▶ **INPUT FOR THIS TASK**

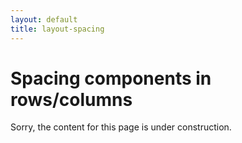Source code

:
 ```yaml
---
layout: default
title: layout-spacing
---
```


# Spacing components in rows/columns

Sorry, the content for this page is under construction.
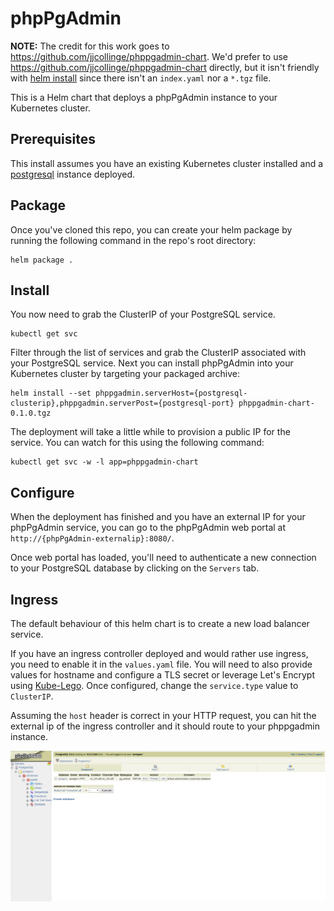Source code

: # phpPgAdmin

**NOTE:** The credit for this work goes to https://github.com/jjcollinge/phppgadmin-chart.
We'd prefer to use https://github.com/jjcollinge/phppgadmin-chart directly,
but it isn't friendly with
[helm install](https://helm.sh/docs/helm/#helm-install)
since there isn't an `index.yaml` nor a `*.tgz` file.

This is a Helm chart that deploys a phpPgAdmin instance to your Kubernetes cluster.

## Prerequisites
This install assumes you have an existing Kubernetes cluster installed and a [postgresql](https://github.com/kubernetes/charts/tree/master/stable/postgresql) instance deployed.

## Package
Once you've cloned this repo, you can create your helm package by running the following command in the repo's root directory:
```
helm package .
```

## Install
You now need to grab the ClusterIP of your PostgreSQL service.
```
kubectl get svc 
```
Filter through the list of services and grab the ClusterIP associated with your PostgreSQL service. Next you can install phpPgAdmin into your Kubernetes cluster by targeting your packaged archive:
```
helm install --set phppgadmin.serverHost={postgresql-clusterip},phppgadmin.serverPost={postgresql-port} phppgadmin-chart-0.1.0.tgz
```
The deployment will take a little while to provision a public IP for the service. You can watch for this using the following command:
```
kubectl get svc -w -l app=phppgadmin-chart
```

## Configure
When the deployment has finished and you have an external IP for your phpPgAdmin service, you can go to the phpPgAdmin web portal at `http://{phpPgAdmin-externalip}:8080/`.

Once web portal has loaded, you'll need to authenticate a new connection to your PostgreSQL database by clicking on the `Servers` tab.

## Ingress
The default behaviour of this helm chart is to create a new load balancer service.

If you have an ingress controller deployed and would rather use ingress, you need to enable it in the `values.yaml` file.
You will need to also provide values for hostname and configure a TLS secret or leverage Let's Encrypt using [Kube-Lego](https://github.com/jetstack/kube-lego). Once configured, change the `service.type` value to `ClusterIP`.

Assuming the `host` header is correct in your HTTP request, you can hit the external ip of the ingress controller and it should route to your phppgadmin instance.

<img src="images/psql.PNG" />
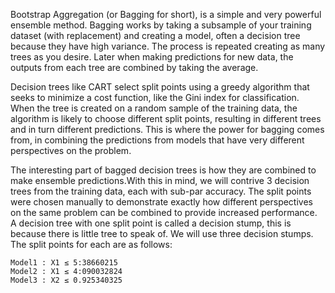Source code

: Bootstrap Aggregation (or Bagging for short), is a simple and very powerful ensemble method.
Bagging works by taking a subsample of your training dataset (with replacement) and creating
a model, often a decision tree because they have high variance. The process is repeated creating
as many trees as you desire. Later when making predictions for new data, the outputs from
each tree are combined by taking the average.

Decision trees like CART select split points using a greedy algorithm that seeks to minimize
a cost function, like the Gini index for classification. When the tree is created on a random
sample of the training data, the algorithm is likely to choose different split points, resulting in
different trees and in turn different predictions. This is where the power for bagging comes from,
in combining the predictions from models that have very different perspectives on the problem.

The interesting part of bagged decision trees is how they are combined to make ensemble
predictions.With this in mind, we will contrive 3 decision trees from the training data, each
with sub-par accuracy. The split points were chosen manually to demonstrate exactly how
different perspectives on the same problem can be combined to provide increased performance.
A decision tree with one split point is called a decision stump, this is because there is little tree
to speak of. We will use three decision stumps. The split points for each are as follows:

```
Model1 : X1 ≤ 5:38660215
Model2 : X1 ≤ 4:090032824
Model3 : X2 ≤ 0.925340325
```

▶ **ACTION ITEM**
Exactly as written, please copy out the whole set of records, skipping images.

▶ **RESPONSE BELOW**
Source code

:
 ```yaml
---
layout: default
title: layout-spacing
---
```


# Spacing components in rows/columns

Sorry, the content for this page is under construction.
Source code

: # phpPgAdmin

**NOTE:** The credit for this work goes to https://github.com/jjcollinge/phppgadmin-chart.
We'd prefer to use https://github.com/jjcollinge/phppgadmin-chart directly,
but it isn't friendly with
[helm install](https://helm.sh/docs/helm/#helm-install)
since there isn't an `index.yaml` nor a `*.tgz` file.

This is a Helm chart that deploys a phpPgAdmin instance to your Kubernetes cluster.

## Prerequisites
This install assumes you have an existing Kubernetes cluster installed and a [postgresql](https://github.com/kubernetes/charts/tree/master/stable/postgresql) instance deployed.

## Package
Once you've cloned this repo, you can create your helm package by running the following command in the repo's root directory:
```
helm package .
```

## Install
You now need to grab the ClusterIP of your PostgreSQL service.
```
kubectl get svc 
```
Filter through the list of services and grab the ClusterIP associated with your PostgreSQL service. Next you can install phpPgAdmin into your Kubernetes cluster by targeting your packaged archive:
```
helm install --set phppgadmin.serverHost={postgresql-clusterip},phppgadmin.serverPost={postgresql-port} phppgadmin-chart-0.1.0.tgz
```
The deployment will take a little while to provision a public IP for the service. You can watch for this using the following command:
```
kubectl get svc -w -l app=phppgadmin-chart
```

## Configure
When the deployment has finished and you have an external IP for your phpPgAdmin service, you can go to the phpPgAdmin web portal at `http://{phpPgAdmin-externalip}:8080/`.

Once web portal has loaded, you'll need to authenticate a new connection to your PostgreSQL database by clicking on the `Servers` tab.

## Ingress
The default behaviour of this helm chart is to create a new load balancer service.

If you have an ingress controller deployed and would rather use ingress, you need to enable it in the `values.yaml` file.
You will need to also provide values for hostname and configure a TLS secret or leverage Let's Encrypt using [Kube-Lego](https://github.com/jetstack/kube-lego). Once configured, change the `service.type` value to `ClusterIP`.

Assuming the `host` header is correct in your HTTP request, you can hit the external ip of the ingress controller and it should route to your phppgadmin instance.

<img src="images/psql.PNG" />
Source code

: Bootstrap Aggregation (or Bagging for short), is a simple and very powerful ensemble method.
Bagging works by taking a subsample of your training dataset (with replacement) and creating
a model, often a decision tree because they have high variance. The process is repeated creating
as many trees as you desire. Later when making predictions for new data, the outputs from
each tree are combined by taking the average.

Decision trees like CART select split points using a greedy algorithm that seeks to minimize
a cost function, like the Gini index for classification. When the tree is created on a random
sample of the training data, the algorithm is likely to choose different split points, resulting in
different trees and in turn different predictions. This is where the power for bagging comes from,
in combining the predictions from models that have very different perspectives on the problem.

The interesting part of bagged decision trees is how they are combined to make ensemble
predictions.With this in mind, we will contrive 3 decision trees from the training data, each
with sub-par accuracy. The split points were chosen manually to demonstrate exactly how
different perspectives on the same problem can be combined to provide increased performance.
A decision tree with one split point is called a decision stump, this is because there is little tree
to speak of. We will use three decision stumps. The split points for each are as follows:

```
Model1 : X1 ≤ 5:38660215
Model2 : X1 ≤ 4:090032824
Model3 : X2 ≤ 0.925340325
```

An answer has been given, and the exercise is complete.